(THE TASK) Every entry below must be reproduced exactly.

BEGIN

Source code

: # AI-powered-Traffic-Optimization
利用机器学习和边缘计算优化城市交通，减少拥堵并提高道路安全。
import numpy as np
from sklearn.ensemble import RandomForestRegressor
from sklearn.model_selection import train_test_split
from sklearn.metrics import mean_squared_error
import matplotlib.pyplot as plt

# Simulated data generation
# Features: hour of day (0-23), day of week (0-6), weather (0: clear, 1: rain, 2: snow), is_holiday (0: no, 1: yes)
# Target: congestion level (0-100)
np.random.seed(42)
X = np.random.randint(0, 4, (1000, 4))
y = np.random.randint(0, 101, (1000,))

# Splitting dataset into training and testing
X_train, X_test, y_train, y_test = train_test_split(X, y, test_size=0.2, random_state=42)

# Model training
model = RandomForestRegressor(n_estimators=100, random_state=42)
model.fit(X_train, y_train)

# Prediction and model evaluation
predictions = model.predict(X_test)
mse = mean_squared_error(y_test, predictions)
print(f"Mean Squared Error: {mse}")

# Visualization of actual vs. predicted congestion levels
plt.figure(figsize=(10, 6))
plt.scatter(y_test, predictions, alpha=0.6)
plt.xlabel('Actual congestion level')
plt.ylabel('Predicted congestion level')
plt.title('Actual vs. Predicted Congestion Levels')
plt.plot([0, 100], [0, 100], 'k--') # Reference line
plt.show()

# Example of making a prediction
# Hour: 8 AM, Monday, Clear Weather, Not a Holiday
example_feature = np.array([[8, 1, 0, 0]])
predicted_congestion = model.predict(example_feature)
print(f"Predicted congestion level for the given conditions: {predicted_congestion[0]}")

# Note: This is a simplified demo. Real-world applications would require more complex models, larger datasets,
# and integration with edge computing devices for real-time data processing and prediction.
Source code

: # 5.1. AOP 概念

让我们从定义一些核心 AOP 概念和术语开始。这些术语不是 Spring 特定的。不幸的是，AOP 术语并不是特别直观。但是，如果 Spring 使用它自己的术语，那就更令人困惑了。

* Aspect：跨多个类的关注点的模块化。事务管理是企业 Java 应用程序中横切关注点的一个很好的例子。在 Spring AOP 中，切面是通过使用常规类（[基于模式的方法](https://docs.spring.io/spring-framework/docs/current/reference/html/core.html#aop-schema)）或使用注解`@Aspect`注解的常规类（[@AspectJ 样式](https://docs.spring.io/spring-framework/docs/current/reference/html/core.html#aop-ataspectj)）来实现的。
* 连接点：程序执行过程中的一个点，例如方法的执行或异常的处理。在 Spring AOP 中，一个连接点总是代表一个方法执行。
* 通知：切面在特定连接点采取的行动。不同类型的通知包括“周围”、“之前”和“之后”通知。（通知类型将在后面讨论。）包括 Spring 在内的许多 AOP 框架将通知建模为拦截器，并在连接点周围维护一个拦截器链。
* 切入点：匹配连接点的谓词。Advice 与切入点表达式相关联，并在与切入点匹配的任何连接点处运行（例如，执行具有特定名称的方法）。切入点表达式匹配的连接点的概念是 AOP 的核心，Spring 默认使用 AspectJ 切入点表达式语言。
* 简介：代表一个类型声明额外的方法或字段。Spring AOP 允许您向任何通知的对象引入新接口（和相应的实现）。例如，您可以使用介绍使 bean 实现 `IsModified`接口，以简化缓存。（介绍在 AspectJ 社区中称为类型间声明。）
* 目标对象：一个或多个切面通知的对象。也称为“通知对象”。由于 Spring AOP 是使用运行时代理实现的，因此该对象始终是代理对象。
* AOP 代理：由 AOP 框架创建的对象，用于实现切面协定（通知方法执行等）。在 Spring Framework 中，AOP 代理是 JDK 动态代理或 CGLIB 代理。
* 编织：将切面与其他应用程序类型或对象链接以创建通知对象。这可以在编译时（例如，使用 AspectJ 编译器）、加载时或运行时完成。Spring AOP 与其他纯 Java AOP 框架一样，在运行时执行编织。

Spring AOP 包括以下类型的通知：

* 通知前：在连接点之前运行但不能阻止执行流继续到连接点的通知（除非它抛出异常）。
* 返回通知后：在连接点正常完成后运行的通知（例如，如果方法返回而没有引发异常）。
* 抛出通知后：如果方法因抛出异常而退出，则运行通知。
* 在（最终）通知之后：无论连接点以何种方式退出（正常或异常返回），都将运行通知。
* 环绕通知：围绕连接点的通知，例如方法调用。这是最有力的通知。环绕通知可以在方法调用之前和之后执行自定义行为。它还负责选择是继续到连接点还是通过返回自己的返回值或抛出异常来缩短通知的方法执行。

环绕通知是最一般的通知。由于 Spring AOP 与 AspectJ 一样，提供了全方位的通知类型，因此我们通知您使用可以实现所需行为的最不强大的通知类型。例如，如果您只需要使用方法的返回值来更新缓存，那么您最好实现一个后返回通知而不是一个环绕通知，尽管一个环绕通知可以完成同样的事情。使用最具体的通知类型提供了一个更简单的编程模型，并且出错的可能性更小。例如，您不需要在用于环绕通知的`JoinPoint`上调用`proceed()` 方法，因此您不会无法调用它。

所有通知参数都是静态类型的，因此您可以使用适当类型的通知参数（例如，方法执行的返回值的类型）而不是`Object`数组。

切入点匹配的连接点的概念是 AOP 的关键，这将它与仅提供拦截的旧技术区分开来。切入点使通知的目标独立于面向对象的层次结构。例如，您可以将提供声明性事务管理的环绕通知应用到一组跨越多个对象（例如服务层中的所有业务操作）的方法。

END

(OUTPUT FOR THIS TASK)
Source code

: # AI-powered-Traffic-Optimization
利用机器学习和边缘计算优化城市交通，减少拥堵并提高道路安全。
import numpy as np
from sklearn.ensemble import RandomForestRegressor
from sklearn.model_selection import train_test_split
from sklearn.metrics import mean_squared_error
import matplotlib.pyplot as plt

# Simulated data generation
# Features: hour of day (0-23), day of week (0-6), weather (0: clear, 1: rain, 2: snow), is_holiday (0: no, 1: yes)
# Target: congestion level (0-100)
np.random.seed(42)
X = np.random.randint(0, 4, (1000, 4))
y = np.random.randint(0, 101, (1000,))

# Splitting dataset into training and testing
X_train, X_test, y_train, y_test = train_test_split(X, y, test_size=0.2, random_state=42)

# Model training
model = RandomForestRegressor(n_estimators=100, random_state=42)
model.fit(X_train, y_train)

# Prediction and model evaluation
predictions = model.predict(X_test)
mse = mean_squared_error(y_test, predictions)
print(f"Mean Squared Error: {mse}")

# Visualization of actual vs. predicted congestion levels
plt.figure(figsize=(10, 6))
plt.scatter(y_test, predictions, alpha=0.6)
plt.xlabel('Actual congestion level')
plt.ylabel('Predicted congestion level')
plt.title('Actual vs. Predicted Congestion Levels')
plt.plot([0, 100], [0, 100], 'k--') # Reference line
plt.show()

# Example of making a prediction
# Hour: 8 AM, Monday, Clear Weather, Not a Holiday
example_feature = np.array([[8, 1, 0, 0]])
predicted_congestion = model.predict(example_feature)
print(f"Predicted congestion level for the given conditions: {predicted_congestion[0]}")

# Note: This is a simplified demo. Real-world applications would require more complex models, larger datasets,
# and integration with edge computing devices for real-time data processing and prediction.
Source code

: # 5.1. AOP 概念

让我们从定义一些核心 AOP 概念和术语开始。这些术语不是 Spring 特定的。不幸的是，AOP 术语并不是特别直观。但是，如果 Spring 使用它自己的术语，那就更令人困惑了。

* Aspect：跨多个类的关注点的模块化。事务管理是企业 Java 应用程序中横切关注点的一个很好的例子。在 Spring AOP 中，切面是通过使用常规类（[基于模式的方法](https://docs.spring.io/spring-framework/docs/current/reference/html/core.html#aop-schema)）或使用注解`@Aspect`注解的常规类（[@AspectJ 样式](https://docs.spring.io/spring-framework/docs/current/reference/html/core.html#aop-ataspectj)）来实现的。
* 连接点：程序执行过程中的一个点，例如方法的执行或异常的处理。在 Spring AOP 中，一个连接点总是代表一个方法执行。
* 通知：切面在特定连接点采取的行动。不同类型的通知包括“周围”、“之前”和“之后”通知。（通知类型将在后面讨论。）包括 Spring 在内的许多 AOP 框架将通知建模为拦截器，并在连接点周围维护一个拦截器链。
* 切入点：匹配连接点的谓词。Advice 与切入点表达式相关联，并在与切入点匹配的任何连接点处运行（例如，执行具有特定名称的方法）。切入点表达式匹配的连接点的概念是 AOP 的核心，Spring 默认使用 AspectJ 切入点表达式语言。
* 简介：代表一个类型声明额外的方法或字段。Spring AOP 允许您向任何通知的对象引入新接口（和相应的实现）。例如，您可以使用介绍使 bean 实现 `IsModified`接口，以简化缓存。（介绍在 AspectJ 社区中称为类型间声明。）
* 目标对象：一个或多个切面通知的对象。也称为“通知对象”。由于 Spring AOP 是使用运行时代理实现的，因此该对象始终是代理对象。
* AOP 代理：由 AOP 框架创建的对象，用于实现切面协定（通知方法执行等）。在 Spring Framework 中，AOP 代理是 JDK 动态代理或 CGLIB 代理。
* 编织：将切面与其他应用程序类型或对象链接以创建通知对象。这可以在编译时（例如，使用 AspectJ 编译器）、加载时或运行时完成。Spring AOP 与其他纯 Java AOP 框架一样，在运行时执行编织。

Spring AOP 包括以下类型的通知：

* 通知前：在连接点之前运行但不能阻止执行流继续到连接点的通知（除非它抛出异常）。
* 返回通知后：在连接点正常完成后运行的通知（例如，如果方法返回而没有引发异常）。
* 抛出通知后：如果方法因抛出异常而退出，则运行通知。
* 在（最终）通知之后：无论连接点以何种方式退出（正常或异常返回），都将运行通知。
* 环绕通知：围绕连接点的通知，例如方法调用。这是最有力的通知。环绕通知可以在方法调用之前和之后执行自定义行为。它还负责选择是继续到连接点还是通过返回自己的返回值或抛出异常来缩短通知的方法执行。

环绕通知是最一般的通知。由于 Spring AOP 与 AspectJ 一样，提供了全方位的通知类型，因此我们通知您使用可以实现所需行为的最不强大的通知类型。例如，如果您只需要使用方法的返回值来更新缓存，那么您最好实现一个后返回通知而不是一个环绕通知，尽管一个环绕通知可以完成同样的事情。使用最具体的通知类型提供了一个更简单的编程模型，并且出错的可能性更小。例如，您不需要在用于环绕通知的`JoinPoint`上调用`proceed()` 方法，因此您不会无法调用它。

所有通知参数都是静态类型的，因此您可以使用适当类型的通知参数（例如，方法执行的返回值的类型）而不是`Object`数组。

切入点匹配的连接点的概念是 AOP 的关键，这将它与仅提供拦截的旧技术区分开来。切入点使通知的目标独立于面向对象的层次结构。例如，您可以将提供声明性事务管理的环绕通知应用到一组跨越多个对象（例如服务层中的所有业务操作）的方法。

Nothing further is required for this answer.